Контрреволюционное филистерство изжито. Мы не хотим, конечно, этим сказать, что г–да Лукьянов и Бобрищев–Пушкин когда–нибудь персонально были контрреволюционными филистерами. Мы их не знаем. Но, во всяком случае, таких вещей четыре года тому назад они не писали — ибо, если бы писали, то были бы теперь не в эмиграции, а в РКП. Беда в том, что теперь–то это написать нетрудно… Но, повторяем, не в личностях дело: Лукьянова и Бобрищева–Пушкина читают, у них есть публика, есть последователи — это оказали нам «Последние новости». Эти читатели и последователи два года назад смаковали рассказы о тонких винах, которые пьет Горький, и о землянике, которую Ленин кушает в январе. А теперь они смакуют нечто совсем другое. Что же их размещанило?

Как это ни странно, но, прежде всего, сама контрреволюция. У междоусобной войны был пафос с обеих сторон — иначе и войны не было бы. Банкиры и фабриканты просто убежали за границу, ухватив с собою, что можно, они не дрались. А те, кто дрался, преимущественно мелкая буржуазия, городская интеллигентная и темная деревенская должны были иметь какой–то идеал, за который они клали головы. Нам нет никакой нужды это скрывать: на белые фронты ушла морально–лучшая часть реакционеров. Оставшаяся внутри рубежа интеллигенция быть может именно потому и являет собою столь унылое зрелище, что эти люди ни за что не дрались. Невозможно себе представить человека, за белую булку живот свой положившего. И вот, картина умиравшей на белых фронтах молодежи, умиравшей нелепо, не за будущее, а за прошедшее, но субъективно клавшей все же таки душу за други своя, эта картина должна была нанести первый удар интеллигентскому филистерству. Эмиграция доделала остальное. Эмиграция многих и из нас отучила от последних «демократических иллюзий». показав нам «великие демократии» в домашнем быту — не в парадном костюме парламентского красноречия а в простенком образе парижского городового, парижской консьержки или парижского лавочника. Только слепой не увидал бы, на чем эта штука держится. Авторы «Смены вех», вероятно, бывали за границей и раньше. Но одно дело быть, другое жить — и жить не в качестве «богатого иностранца», а в качестве нищего изгнанника. Тут поймешь пафос революции!

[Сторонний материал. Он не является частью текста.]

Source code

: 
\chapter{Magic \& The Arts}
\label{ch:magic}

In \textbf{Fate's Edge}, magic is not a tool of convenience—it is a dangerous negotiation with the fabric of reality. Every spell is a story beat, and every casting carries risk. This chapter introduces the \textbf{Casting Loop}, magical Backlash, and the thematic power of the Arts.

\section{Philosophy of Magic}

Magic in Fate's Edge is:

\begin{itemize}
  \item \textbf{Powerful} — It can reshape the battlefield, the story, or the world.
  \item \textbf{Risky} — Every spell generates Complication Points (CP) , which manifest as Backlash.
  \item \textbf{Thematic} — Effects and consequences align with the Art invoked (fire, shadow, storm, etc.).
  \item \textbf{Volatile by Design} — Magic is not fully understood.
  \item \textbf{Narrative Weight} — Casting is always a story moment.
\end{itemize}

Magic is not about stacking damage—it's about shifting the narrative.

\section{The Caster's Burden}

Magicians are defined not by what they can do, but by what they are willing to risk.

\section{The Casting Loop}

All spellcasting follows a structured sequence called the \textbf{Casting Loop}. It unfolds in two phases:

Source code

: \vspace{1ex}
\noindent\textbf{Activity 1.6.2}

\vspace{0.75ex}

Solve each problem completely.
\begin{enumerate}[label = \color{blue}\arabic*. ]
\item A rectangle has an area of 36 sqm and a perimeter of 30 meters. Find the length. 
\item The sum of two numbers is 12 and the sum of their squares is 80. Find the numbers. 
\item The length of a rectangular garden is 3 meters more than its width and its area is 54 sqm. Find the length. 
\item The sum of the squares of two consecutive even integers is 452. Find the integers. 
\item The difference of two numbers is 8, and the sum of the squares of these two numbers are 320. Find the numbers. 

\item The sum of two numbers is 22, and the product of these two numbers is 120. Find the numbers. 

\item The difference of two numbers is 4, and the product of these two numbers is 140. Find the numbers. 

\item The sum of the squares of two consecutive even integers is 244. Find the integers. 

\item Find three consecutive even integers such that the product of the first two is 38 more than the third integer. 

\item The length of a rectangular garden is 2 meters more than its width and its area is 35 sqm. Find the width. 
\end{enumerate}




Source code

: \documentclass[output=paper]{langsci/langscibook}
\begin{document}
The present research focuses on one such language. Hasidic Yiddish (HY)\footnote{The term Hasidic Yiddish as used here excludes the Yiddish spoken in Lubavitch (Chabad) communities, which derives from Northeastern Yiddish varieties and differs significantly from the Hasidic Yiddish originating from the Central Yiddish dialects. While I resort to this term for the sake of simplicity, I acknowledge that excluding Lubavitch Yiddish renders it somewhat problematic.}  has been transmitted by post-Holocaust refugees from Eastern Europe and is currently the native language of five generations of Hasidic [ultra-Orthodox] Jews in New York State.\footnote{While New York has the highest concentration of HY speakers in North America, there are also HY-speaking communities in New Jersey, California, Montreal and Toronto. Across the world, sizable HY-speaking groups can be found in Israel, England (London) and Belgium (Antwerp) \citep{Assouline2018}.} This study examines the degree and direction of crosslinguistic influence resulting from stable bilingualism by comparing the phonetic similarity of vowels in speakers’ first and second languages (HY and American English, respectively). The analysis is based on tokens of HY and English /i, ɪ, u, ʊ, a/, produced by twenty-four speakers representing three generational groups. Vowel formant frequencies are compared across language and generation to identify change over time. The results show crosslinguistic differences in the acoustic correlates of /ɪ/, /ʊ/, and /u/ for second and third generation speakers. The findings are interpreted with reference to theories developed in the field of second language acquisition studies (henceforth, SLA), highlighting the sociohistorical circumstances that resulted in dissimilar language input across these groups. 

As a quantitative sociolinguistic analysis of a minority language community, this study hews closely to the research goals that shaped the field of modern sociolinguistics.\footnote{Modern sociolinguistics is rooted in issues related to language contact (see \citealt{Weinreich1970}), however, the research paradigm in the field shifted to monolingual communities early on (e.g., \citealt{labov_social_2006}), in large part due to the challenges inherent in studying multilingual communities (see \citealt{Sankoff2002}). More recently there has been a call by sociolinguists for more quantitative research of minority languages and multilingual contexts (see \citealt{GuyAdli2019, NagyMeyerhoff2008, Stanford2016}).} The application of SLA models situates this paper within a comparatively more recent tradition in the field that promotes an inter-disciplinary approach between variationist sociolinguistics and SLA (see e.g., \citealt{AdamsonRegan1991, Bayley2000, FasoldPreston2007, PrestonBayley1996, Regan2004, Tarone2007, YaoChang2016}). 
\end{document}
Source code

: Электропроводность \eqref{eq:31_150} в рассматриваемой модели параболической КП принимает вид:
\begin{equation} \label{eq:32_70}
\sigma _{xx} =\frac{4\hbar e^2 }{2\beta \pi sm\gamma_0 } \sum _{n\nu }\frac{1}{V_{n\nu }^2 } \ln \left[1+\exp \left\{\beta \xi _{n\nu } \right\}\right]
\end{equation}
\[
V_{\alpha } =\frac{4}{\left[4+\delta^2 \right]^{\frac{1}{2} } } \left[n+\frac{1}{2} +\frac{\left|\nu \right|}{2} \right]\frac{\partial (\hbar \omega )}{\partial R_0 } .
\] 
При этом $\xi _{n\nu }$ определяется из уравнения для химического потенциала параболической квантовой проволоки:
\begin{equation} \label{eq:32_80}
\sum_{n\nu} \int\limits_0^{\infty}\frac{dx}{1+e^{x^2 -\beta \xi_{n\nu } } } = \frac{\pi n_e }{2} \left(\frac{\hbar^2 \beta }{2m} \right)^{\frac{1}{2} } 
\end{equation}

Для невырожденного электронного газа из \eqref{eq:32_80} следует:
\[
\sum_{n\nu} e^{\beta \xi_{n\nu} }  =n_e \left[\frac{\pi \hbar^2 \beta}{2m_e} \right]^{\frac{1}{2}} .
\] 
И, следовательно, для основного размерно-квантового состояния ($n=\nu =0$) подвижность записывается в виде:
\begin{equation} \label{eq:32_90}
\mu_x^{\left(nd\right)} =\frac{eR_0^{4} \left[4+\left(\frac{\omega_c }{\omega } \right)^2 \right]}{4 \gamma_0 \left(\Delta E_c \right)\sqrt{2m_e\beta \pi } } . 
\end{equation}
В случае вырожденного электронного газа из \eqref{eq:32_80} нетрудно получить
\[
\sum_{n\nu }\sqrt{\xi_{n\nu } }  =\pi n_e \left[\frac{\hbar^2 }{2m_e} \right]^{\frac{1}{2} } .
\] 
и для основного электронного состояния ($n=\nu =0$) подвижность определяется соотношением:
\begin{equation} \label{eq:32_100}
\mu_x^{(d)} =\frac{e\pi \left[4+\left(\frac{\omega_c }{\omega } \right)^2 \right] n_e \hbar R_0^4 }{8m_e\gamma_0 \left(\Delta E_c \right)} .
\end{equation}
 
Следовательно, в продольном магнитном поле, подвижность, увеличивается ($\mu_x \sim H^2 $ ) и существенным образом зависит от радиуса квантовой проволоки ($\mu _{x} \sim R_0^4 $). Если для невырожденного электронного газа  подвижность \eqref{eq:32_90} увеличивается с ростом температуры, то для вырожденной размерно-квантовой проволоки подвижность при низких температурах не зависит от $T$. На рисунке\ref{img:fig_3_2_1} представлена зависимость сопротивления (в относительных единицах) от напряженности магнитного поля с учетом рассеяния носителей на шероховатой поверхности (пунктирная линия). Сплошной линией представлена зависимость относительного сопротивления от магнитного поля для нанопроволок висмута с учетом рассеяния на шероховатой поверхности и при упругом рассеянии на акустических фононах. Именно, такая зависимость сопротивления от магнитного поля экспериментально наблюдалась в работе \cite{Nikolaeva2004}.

Психология «Смены вех» для нас ясна, таким образом. Размещаненный суровым предметным уроком истории интеллигент. устыдившийся, что одна из величайших революций мира прошла перед ним, ничего от него не услыхав, кроме брюзжанья за пропавшие серебряные ложки — вот, в основных чертах, эта психология, наверно, уже напомнившая читателю «кающегося дворянина» 1860‑х гг. Характерно, что для покаяния и тогда необходимо было открепить данного субъекта от его материальной базы: пока были крепостные мужики, дворянин не каялся, покаянное настроение на него снизошло, когда права и привилегии первенствующего в империи сословия превратились в клочки бумаги.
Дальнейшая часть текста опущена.